OGC Legal Opinion 11-0903 40-Year Real Estate Loan Modifications
February 2012

NCUA has received numerous inquiries regarding modifications of long term loans, specifically the 40-year maturity limitation established by NCUA rule Sec. 701.21(g). The rule does not apply to federally insured state-chartered credit unions. Federal credit unions (FCUs) have sought guidance on whether the term of a modified loan is determined from the date of modification or from the date of origination. In other words, FCUs were concerned that NCUA's 40-year maturity limit would encumber loan modifications if the modifications' maturity length was calculated from the inception of the underlying loan.

NCUA answered that a loan modification that renegotiates an existing loan conforms with the 40-year maturity rule if the original loan was originated with a maturity not greater than 40 years. NCUA OGC noted that Sec. 701.21(g) states: "A federal credit union may make residential real estate loans to members ... with maturities of up to 40 years." and stated that modifying an existing loan, it is not "making" a loan and therefore not counted toward the 40-year limit. However, term of the renegotiated loan cannot exceed 40 years from the modification date.

OGC Legal Opinion 11-1211 Separation and Release Agreement
January 2012

NCUA Office of General Counsel (OGC) was asked whether a federal credit union (FCU) could contractually prohibit a member from running for the board of directors or serving on the supervisory committee. NCUA answered "Yes" such an arrangement was permissible for FCUs under the Federal Credit Union Act (FCUA).

In the case before NCUA, a former employee of a FCU was offered Separation and Release Agreement (Agreement) that offered a lump sum payment and the opportunity to have their personnel file reflect that they resigned rather than that they were terminated.

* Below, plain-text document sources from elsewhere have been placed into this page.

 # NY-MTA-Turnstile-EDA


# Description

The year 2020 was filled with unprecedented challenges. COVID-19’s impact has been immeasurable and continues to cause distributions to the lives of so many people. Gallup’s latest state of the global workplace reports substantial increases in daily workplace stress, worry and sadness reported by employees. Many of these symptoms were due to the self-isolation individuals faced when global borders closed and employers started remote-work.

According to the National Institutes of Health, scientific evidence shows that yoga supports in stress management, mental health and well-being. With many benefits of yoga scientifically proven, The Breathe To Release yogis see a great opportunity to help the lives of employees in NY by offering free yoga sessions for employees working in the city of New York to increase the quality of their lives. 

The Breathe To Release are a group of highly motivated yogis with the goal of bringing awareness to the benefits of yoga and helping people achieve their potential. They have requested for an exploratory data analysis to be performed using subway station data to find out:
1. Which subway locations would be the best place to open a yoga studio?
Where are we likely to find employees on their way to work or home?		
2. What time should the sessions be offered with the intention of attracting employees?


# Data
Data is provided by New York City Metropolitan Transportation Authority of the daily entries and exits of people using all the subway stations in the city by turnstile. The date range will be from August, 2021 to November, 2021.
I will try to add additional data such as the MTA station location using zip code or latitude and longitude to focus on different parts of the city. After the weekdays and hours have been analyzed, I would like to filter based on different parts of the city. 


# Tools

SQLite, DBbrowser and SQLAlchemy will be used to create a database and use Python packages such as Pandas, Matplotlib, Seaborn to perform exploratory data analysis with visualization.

The offer of the Agreement was conditioned on the former employee consenting to keeping certain matters confidential, releasing the FCU from any claims, and refraining from seeking election or accepting appointment to the FCU's board of directors or supervisory committee for five years from the separation date.

While the former employee believed that the conditions would violate their rights as FCU member, OGC disagreed stating that while the FCUA prohibits some limits on members' rights, members could waive rights under contract n exchange for some consideration. NCUA further states that the legal validity of the contract was a matter of state law.